Gretchen Harper is a bright young woman who continues to inspire the students in the Health Law Institute through her dedication to the Institute and to the health care field. Gretchen majored in Health Information Management and was pre-medicine at St. Louis University. Although her love of the health care field did not waiver, she says her love of organic chemistry did! Like many students, Gretchen recognized the dynamic field of health care, and wanted to, as she says, “get in on the action.” Gretchen did just that; she became the Editor-in-Chief of DePaul’s Journal of Health Care Law
and impressively published five issues, putting the Journal
back on track. Gretchen calls herself a “regulatory dork” whose favorite classes at DePaul were “Health Care Fraud and Abuse”, which she says lent itself well to clinical application, and the “Special Education Advocacy Clinic” because it exposed her to very real legal issues to which she had not been previously aware.Gretchen has had many experiences in the health care field including a legislative consultant position at the American Osteopathic Association where she was able to see legal issues from a health care practitioner’s point of view and better understand the legislative process. She worked as a senior law clerk at the Illinois Department of Professional and Financial Regulations where she was able to use her 711 license to get her own cases in the administrative law field. Finally, Gretchen is currently working with Ungaretti & Harris, LLP as a law clerk for their Healthcare Department. She chose to work with Ungaretti because it was a phenomenal opportunity to work with highly qualified attorneys on healthcare transactional and compliance work, which is where Gretchen sees herself in the future.
After sitting down with Gretchen, she had some advice for future health law students in which she recommends that students utilize the 711 student attorney option and to get involved in as many facets of health law as possible during their academic career. She explains it will not only make the student more marketable, but also will help the student figure out what subsets of the vast health law umbrella may interest them. She also says that she wishes she had reached out to professors and speakers whose specialty areas lined up with her interests earlier, because network opportunities are extremely beneficial and they’re always genuinely interested in helping out future fellow health lawyers.
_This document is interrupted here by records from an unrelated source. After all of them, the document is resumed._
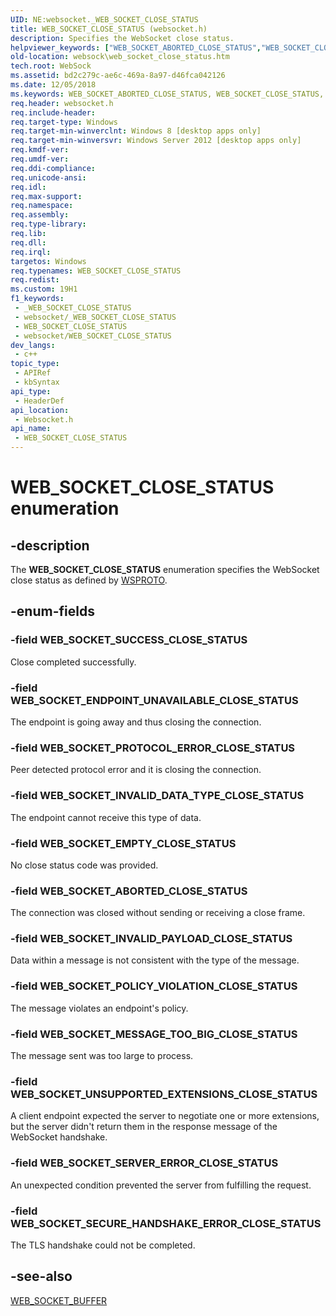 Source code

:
 ```yaml
---
UID: NE:websocket._WEB_SOCKET_CLOSE_STATUS
title: WEB_SOCKET_CLOSE_STATUS (websocket.h)
description: Specifies the WebSocket close status.
helpviewer_keywords: ["WEB_SOCKET_ABORTED_CLOSE_STATUS","WEB_SOCKET_CLOSE_STATUS","WEB_SOCKET_CLOSE_STATUS enumeration [Websocket Protocol Component API]","WEB_SOCKET_EMPTY_CLOSE_STATUS","WEB_SOCKET_ENDPOINT_UNAVAILABLE_CLOSE_STATUS","WEB_SOCKET_INVALID_DATA_TYPE_CLOSE_STATUS","WEB_SOCKET_INVALID_PAYLOAD_CLOSE_STATUS","WEB_SOCKET_MESSAGE_TOO_BIG_CLOSE_STATUS","WEB_SOCKET_POLICY_VIOLATION_CLOSE_STATUS","WEB_SOCKET_PROTOCOL_ERROR_CLOSE_STATUS","WEB_SOCKET_SECURE_HANDSHAKE_ERROR_CLOSE_STATUS","WEB_SOCKET_SERVER_ERROR_CLOSE_STATUS","WEB_SOCKET_SUCCESS_CLOSE_STATUS","WEB_SOCKET_UNSUPPORTED_EXTENSIONS_CLOSE_STATUS","websock.web_socket_close_status","websocket/WEB_SOCKET_ABORTED_CLOSE_STATUS","websocket/WEB_SOCKET_CLOSE_STATUS","websocket/WEB_SOCKET_EMPTY_CLOSE_STATUS","websocket/WEB_SOCKET_ENDPOINT_UNAVAILABLE_CLOSE_STATUS","websocket/WEB_SOCKET_INVALID_DATA_TYPE_CLOSE_STATUS","websocket/WEB_SOCKET_INVALID_PAYLOAD_CLOSE_STATUS","websocket/WEB_SOCKET_MESSAGE_TOO_BIG_CLOSE_STATUS","websocket/WEB_SOCKET_POLICY_VIOLATION_CLOSE_STATUS","websocket/WEB_SOCKET_PROTOCOL_ERROR_CLOSE_STATUS","websocket/WEB_SOCKET_SECURE_HANDSHAKE_ERROR_CLOSE_STATUS","websocket/WEB_SOCKET_SERVER_ERROR_CLOSE_STATUS","websocket/WEB_SOCKET_SUCCESS_CLOSE_STATUS","websocket/WEB_SOCKET_UNSUPPORTED_EXTENSIONS_CLOSE_STATUS"]
old-location: websock\web_socket_close_status.htm
tech.root: WebSock
ms.assetid: bd2c279c-ae6c-469a-8a97-d46fca042126
ms.date: 12/05/2018
ms.keywords: WEB_SOCKET_ABORTED_CLOSE_STATUS, WEB_SOCKET_CLOSE_STATUS, WEB_SOCKET_CLOSE_STATUS enumeration [Websocket Protocol Component API], WEB_SOCKET_EMPTY_CLOSE_STATUS, WEB_SOCKET_ENDPOINT_UNAVAILABLE_CLOSE_STATUS, WEB_SOCKET_INVALID_DATA_TYPE_CLOSE_STATUS, WEB_SOCKET_INVALID_PAYLOAD_CLOSE_STATUS, WEB_SOCKET_MESSAGE_TOO_BIG_CLOSE_STATUS, WEB_SOCKET_POLICY_VIOLATION_CLOSE_STATUS, WEB_SOCKET_PROTOCOL_ERROR_CLOSE_STATUS, WEB_SOCKET_SECURE_HANDSHAKE_ERROR_CLOSE_STATUS, WEB_SOCKET_SERVER_ERROR_CLOSE_STATUS, WEB_SOCKET_SUCCESS_CLOSE_STATUS, WEB_SOCKET_UNSUPPORTED_EXTENSIONS_CLOSE_STATUS, websock.web_socket_close_status, websocket/WEB_SOCKET_ABORTED_CLOSE_STATUS, websocket/WEB_SOCKET_CLOSE_STATUS, websocket/WEB_SOCKET_EMPTY_CLOSE_STATUS, websocket/WEB_SOCKET_ENDPOINT_UNAVAILABLE_CLOSE_STATUS, websocket/WEB_SOCKET_INVALID_DATA_TYPE_CLOSE_STATUS, websocket/WEB_SOCKET_INVALID_PAYLOAD_CLOSE_STATUS, websocket/WEB_SOCKET_MESSAGE_TOO_BIG_CLOSE_STATUS, websocket/WEB_SOCKET_POLICY_VIOLATION_CLOSE_STATUS, websocket/WEB_SOCKET_PROTOCOL_ERROR_CLOSE_STATUS, websocket/WEB_SOCKET_SECURE_HANDSHAKE_ERROR_CLOSE_STATUS, websocket/WEB_SOCKET_SERVER_ERROR_CLOSE_STATUS, websocket/WEB_SOCKET_SUCCESS_CLOSE_STATUS, websocket/WEB_SOCKET_UNSUPPORTED_EXTENSIONS_CLOSE_STATUS
req.header: websocket.h
req.include-header: 
req.target-type: Windows
req.target-min-winverclnt: Windows 8 [desktop apps only]
req.target-min-winversvr: Windows Server 2012 [desktop apps only]
req.kmdf-ver: 
req.umdf-ver: 
req.ddi-compliance: 
req.unicode-ansi: 
req.idl: 
req.max-support: 
req.namespace: 
req.assembly: 
req.type-library: 
req.lib: 
req.dll: 
req.irql: 
targetos: Windows
req.typenames: WEB_SOCKET_CLOSE_STATUS
req.redist: 
ms.custom: 19H1
f1_keywords:
 - _WEB_SOCKET_CLOSE_STATUS
 - websocket/_WEB_SOCKET_CLOSE_STATUS
 - WEB_SOCKET_CLOSE_STATUS
 - websocket/WEB_SOCKET_CLOSE_STATUS
dev_langs:
 - c++
topic_type:
 - APIRef
 - kbSyntax
api_type:
 - HeaderDef
api_location:
 - Websocket.h
api_name:
 - WEB_SOCKET_CLOSE_STATUS
---
```


# WEB_SOCKET_CLOSE_STATUS enumeration


## -description

The <b>WEB_SOCKET_CLOSE_STATUS</b> enumeration specifies the WebSocket close status as defined by <a href="http://tools.ietf.org/html/rfc6455">WSPROTO</a>.

## -enum-fields

### -field WEB_SOCKET_SUCCESS_CLOSE_STATUS

Close completed successfully.

### -field WEB_SOCKET_ENDPOINT_UNAVAILABLE_CLOSE_STATUS

The endpoint is going away and thus closing the connection.

### -field WEB_SOCKET_PROTOCOL_ERROR_CLOSE_STATUS

Peer detected protocol error and it is closing the connection.

### -field WEB_SOCKET_INVALID_DATA_TYPE_CLOSE_STATUS

The endpoint cannot receive this type of data.

### -field WEB_SOCKET_EMPTY_CLOSE_STATUS

No close status
      code was provided.

### -field WEB_SOCKET_ABORTED_CLOSE_STATUS

The
      connection was closed without sending or
      receiving a close frame.

### -field WEB_SOCKET_INVALID_PAYLOAD_CLOSE_STATUS

Data within a message is not consistent with the type of the message.

### -field WEB_SOCKET_POLICY_VIOLATION_CLOSE_STATUS

The message violates an endpoint's policy.

### -field WEB_SOCKET_MESSAGE_TOO_BIG_CLOSE_STATUS

The message sent was too large to process.

### -field WEB_SOCKET_UNSUPPORTED_EXTENSIONS_CLOSE_STATUS

A client endpoint expected the server to negotiate one or more extensions, but the server didn't return them in the response message of the WebSocket handshake.

### -field WEB_SOCKET_SERVER_ERROR_CLOSE_STATUS

An unexpected condition prevented the server from
      fulfilling the request.

### -field WEB_SOCKET_SECURE_HANDSHAKE_ERROR_CLOSE_STATUS

The
      TLS handshake could not be completed.

## -see-also

<a href="https://docs.microsoft.com/windows/desktop/api/websocket/ns-websocket-web_socket_buffer">WEB_SOCKET_BUFFER</a>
Gretchen, who will be sitting for the Illinois Bar this summer, will be greatly missed by the Health Law Institute and the students at DePaul, but we know she will be an amazing resource for current and future students. Gretchen’s dream job, of course, would be to become the United States Health and Human Services Secretary. She ended the conversation with these wise words: “Dream Big… right?.” We look forward to Gretchen’s big dreams, which we’re sure she will actualize in the future.
We here at the E-Pulse wish Gretchen good luck on the upcoming bar exam and all the best in her future endeavors!